Input: $chars = "abbc"
Output: "a2bc"
Input: $chars = "aaabccc"
Output: "3ab3c"
Input: $chars = "abcc"
Output: "ab2c"
#! /usr/bin/env raku
unit sub MAIN ($chars where $chars.chars > 0, # [1]
:v(:$verbose));
my $second = $chars ~~ /<[0..9]>/ # [2]
?? str-decompress($chars) # [2a]
!! str-compress($chars); # [2b]
say $second; # [3]
my $third = $second ~~ /<[0..9]>/ # [4]
?? str-decompress($second) # [4a]
!! str-compress($second); # [4b]
die "Rountripping is broken ($chars <=> $third)" # [5]
unless $chars eq $third;
say ":\n: Rountripping ok" if $verbose;
[1] At least one character in the input.
[2] If the input contains at least one (ascii) digit, decompress it [25a]. If not, compress [25b].

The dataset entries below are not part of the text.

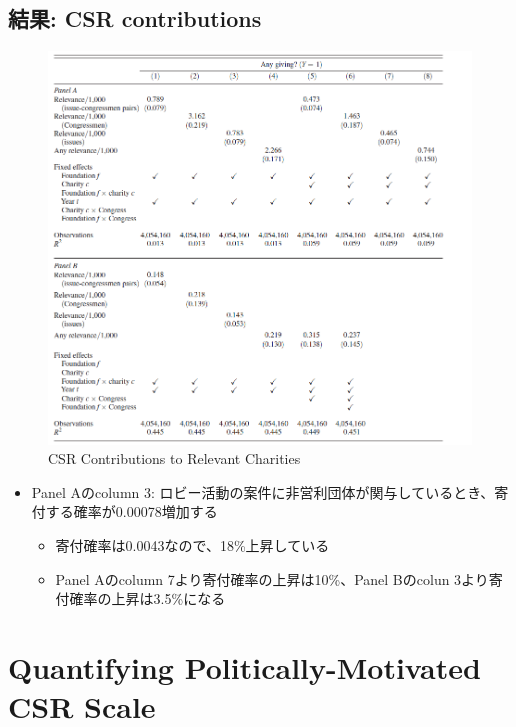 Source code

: \documentclass[../root]{subfiles}
\begin{document}
    \subsection{結果: CSR contributions}\label{ux7d50ux679c-csr-contributions}

    \begin{figure}
    \centering
    \includegraphics[width = .8\linewidth]{0911kato/92614724-57141800-f2f7-11ea-8d26-69fcdf3894a7.png}
    \caption{CSR Contributions to Relevant Charities}
    \end{figure}

    \begin{itemize}
    
    \item
      Panel Aのcolumn 3: ロビー活動の案件に非営利団体が関与しているとき、寄付する確率が0.00078増加する

      \begin{itemize}
      
      \item
        寄付確率は0.0043なので、18\%上昇している
      \item
        Panel Aのcolumn 7より寄付確率の上昇は10\%、Panel Bのcolun 3より寄付確率の上昇は3.5\%になる
      \end{itemize}
    \end{itemize}

    \section{Quantifying Politically-Motivated CSR Scale}\label{quantifying-politically-motivated-csr-scale}
\end{document}
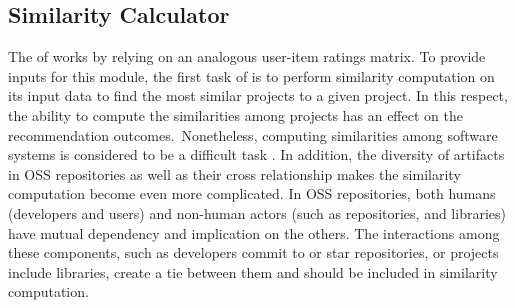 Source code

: 



\subsection{Similarity Calculator} \label{sec:SimilarityCalculator}

The  of \CT works by relying on an analogous user-item ratings matrix. To provide 
inputs for this module, the first task of \CT is to perform similarity computation on its input data to find the 
most similar projects to a given project. In this respect, the ability to compute the similarities among projects has 
an effect on the recommendation outcomes.~Nonetheless, computing similarities among software systems is considered to 
be a difficult task \cite{McMillan:2012:DSS:2337223.2337267}. In addition, the diversity of artifacts in OSS 
repositories as well as their cross relationship makes the similarity computation become even more complicated. In OSS 
repositories, both humans (\ie developers and users) and non-human actors (such as repositories, and libraries) have 
mutual dependency and implication on the others. The interactions among these components, such as developers commit to 
or star repositories, or projects include libraries, create a tie between them and should be included in similarity 
computation.


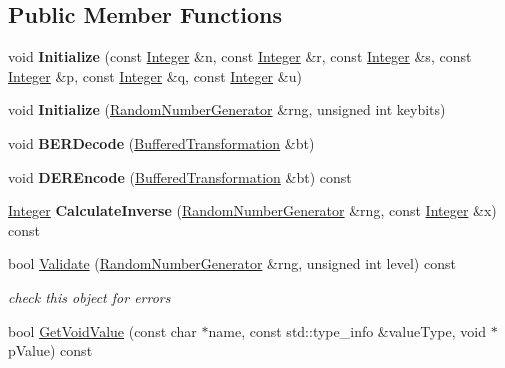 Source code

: \subsection*{Public Member Functions}
\begin{DoxyCompactItemize}
\item 
\hypertarget{class_invertible_rabin_function_a348e688b3a648defa9ca96bf16cc14d2}{
void {\bfseries Initialize} (const \hyperlink{class_integer}{Integer} \&n, const \hyperlink{class_integer}{Integer} \&r, const \hyperlink{class_integer}{Integer} \&s, const \hyperlink{class_integer}{Integer} \&p, const \hyperlink{class_integer}{Integer} \&q, const \hyperlink{class_integer}{Integer} \&u)}
\label{class_invertible_rabin_function_a348e688b3a648defa9ca96bf16cc14d2}

\item 
\hypertarget{class_invertible_rabin_function_a5097cd1653af359888c21b793c2d645a}{
void {\bfseries Initialize} (\hyperlink{class_random_number_generator}{RandomNumberGenerator} \&rng, unsigned int keybits)}
\label{class_invertible_rabin_function_a5097cd1653af359888c21b793c2d645a}

\item 
\hypertarget{class_invertible_rabin_function_ad770bc9e03d2f5b812655b6d8dd1d796}{
void {\bfseries BERDecode} (\hyperlink{class_buffered_transformation}{BufferedTransformation} \&bt)}
\label{class_invertible_rabin_function_ad770bc9e03d2f5b812655b6d8dd1d796}

\item 
\hypertarget{class_invertible_rabin_function_ae7296b7b97da157a6cb0dc193174aa2d}{
void {\bfseries DEREncode} (\hyperlink{class_buffered_transformation}{BufferedTransformation} \&bt) const }
\label{class_invertible_rabin_function_ae7296b7b97da157a6cb0dc193174aa2d}

\item 
\hypertarget{class_invertible_rabin_function_a15788f2fb0225297f665e30044661dfd}{
\hyperlink{class_integer}{Integer} {\bfseries CalculateInverse} (\hyperlink{class_random_number_generator}{RandomNumberGenerator} \&rng, const \hyperlink{class_integer}{Integer} \&x) const }
\label{class_invertible_rabin_function_a15788f2fb0225297f665e30044661dfd}

\item 
bool \hyperlink{class_invertible_rabin_function_ab943e623f7f1ffb3d890c1ab9e4e3474}{Validate} (\hyperlink{class_random_number_generator}{RandomNumberGenerator} \&rng, unsigned int level) const 
\begin{DoxyCompactList}\small\item\em check this object for errors \item\end{DoxyCompactList}\item 
\hypertarget{class_invertible_rabin_function_a52931eba7e69b47a1b9307dc92721e0f}{
bool \hyperlink{class_invertible_rabin_function_a52931eba7e69b47a1b9307dc92721e0f}{GetVoidValue} (const char $\ast$name, const std::type\_\-info \&valueType, void $\ast$pValue) const }
\label{class_invertible_rabin_function_a52931eba7e69b47a1b9307dc92721e0f}


\end{DoxyCompactItemize}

The \d escape sequence matches any character that
Unicode has decided is a digit, and there are a lot of them.
We do not want that here...
[3] Print the result.
[4] Roundtripping.
[5] Check that roundtripping worked out.
File: string-compression (compress)
sub str-compress ($string) # [11]
{
my @chars = $string.comb; # [12]
my $result = ""; # [13]
my $first = @chars.shift; # [14]
my $count = 1; # [15]
say ": Letter $first (the first)" if $verbose;
while (@chars.elems) # [16]
{
my $next = @chars.shift; # [17]
say ": Letter $next" if $verbose;
if $first eq $next # [18]
{
$count++; # [18a]
say ": - $first count $count" if $verbose;
}
else # [19]
{
$result ~= ( $count == 1 ?? $first !! "$count$first" ); # [19a]
$first = $next; # [19b]
$count = 1; # [19c]
}
}
$result ~= ( $count == 1 ?? $first !! "$count$first" ); # [20]
return $result; # [21]
}
[11] The procedure doing string compression.
[12] Split the input into an array of individual characters.
[13] The resulting (compressed) string will end up here.
[14] Get the first character.
[15] We have one of that character.
[16] As long as we have unfinished business.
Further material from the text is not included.